* _Aim of the exercise_
For this task, copy all of the data below exactly and skip the pictures.
BEGIN Input data
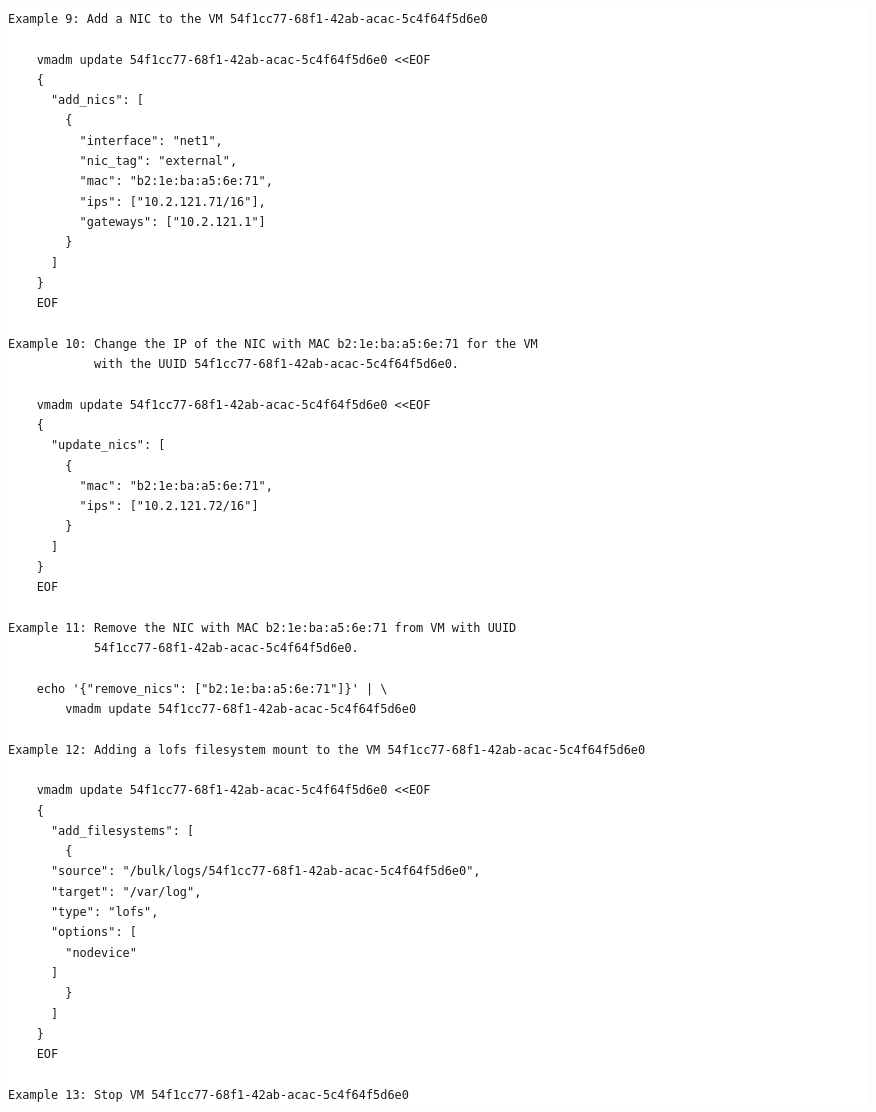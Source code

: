     Example 9: Add a NIC to the VM 54f1cc77-68f1-42ab-acac-5c4f64f5d6e0

        vmadm update 54f1cc77-68f1-42ab-acac-5c4f64f5d6e0 <<EOF
        {
          "add_nics": [
            {
              "interface": "net1",
              "nic_tag": "external",
              "mac": "b2:1e:ba:a5:6e:71",
              "ips": ["10.2.121.71/16"],
              "gateways": ["10.2.121.1"]
            }
          ]
        }
        EOF

    Example 10: Change the IP of the NIC with MAC b2:1e:ba:a5:6e:71 for the VM
                with the UUID 54f1cc77-68f1-42ab-acac-5c4f64f5d6e0.

        vmadm update 54f1cc77-68f1-42ab-acac-5c4f64f5d6e0 <<EOF
        {
          "update_nics": [
            {
              "mac": "b2:1e:ba:a5:6e:71",
              "ips": ["10.2.121.72/16"]
            }
          ]
        }
        EOF

    Example 11: Remove the NIC with MAC b2:1e:ba:a5:6e:71 from VM with UUID
                54f1cc77-68f1-42ab-acac-5c4f64f5d6e0.

        echo '{"remove_nics": ["b2:1e:ba:a5:6e:71"]}' | \
            vmadm update 54f1cc77-68f1-42ab-acac-5c4f64f5d6e0

    Example 12: Adding a lofs filesystem mount to the VM 54f1cc77-68f1-42ab-acac-5c4f64f5d6e0

        vmadm update 54f1cc77-68f1-42ab-acac-5c4f64f5d6e0 <<EOF
        {
          "add_filesystems": [
            {
	      "source": "/bulk/logs/54f1cc77-68f1-42ab-acac-5c4f64f5d6e0",
	      "target": "/var/log",
	      "type": "lofs",
	      "options": [
	        "nodevice"
	      ]
            }
          ]
        }
        EOF

    Example 13: Stop VM 54f1cc77-68f1-42ab-acac-5c4f64f5d6e0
END Input data
* _Exercise response_
Source code

:     Example 9: Add a NIC to the VM 54f1cc77-68f1-42ab-acac-5c4f64f5d6e0

        vmadm update 54f1cc77-68f1-42ab-acac-5c4f64f5d6e0 <<EOF
        {
          "add_nics": [
            {
              "interface": "net1",
              "nic_tag": "external",
              "mac": "b2:1e:ba:a5:6e:71",
              "ips": ["10.2.121.71/16"],
              "gateways": ["10.2.121.1"]
            }
          ]
        }
        EOF

    Example 10: Change the IP of the NIC with MAC b2:1e:ba:a5:6e:71 for the VM
                with the UUID 54f1cc77-68f1-42ab-acac-5c4f64f5d6e0.

        vmadm update 54f1cc77-68f1-42ab-acac-5c4f64f5d6e0 <<EOF
        {
          "update_nics": [
            {
              "mac": "b2:1e:ba:a5:6e:71",
              "ips": ["10.2.121.72/16"]
            }
          ]
        }
        EOF

    Example 11: Remove the NIC with MAC b2:1e:ba:a5:6e:71 from VM with UUID
                54f1cc77-68f1-42ab-acac-5c4f64f5d6e0.

        echo '{"remove_nics": ["b2:1e:ba:a5:6e:71"]}' | \
            vmadm update 54f1cc77-68f1-42ab-acac-5c4f64f5d6e0

    Example 12: Adding a lofs filesystem mount to the VM 54f1cc77-68f1-42ab-acac-5c4f64f5d6e0

        vmadm update 54f1cc77-68f1-42ab-acac-5c4f64f5d6e0 <<EOF
        {
          "add_filesystems": [
            {
	      "source": "/bulk/logs/54f1cc77-68f1-42ab-acac-5c4f64f5d6e0",
	      "target": "/var/log",
	      "type": "lofs",
	      "options": [
	        "nodevice"
	      ]
            }
          ]
        }
        EOF

    Example 13: Stop VM 54f1cc77-68f1-42ab-acac-5c4f64f5d6e0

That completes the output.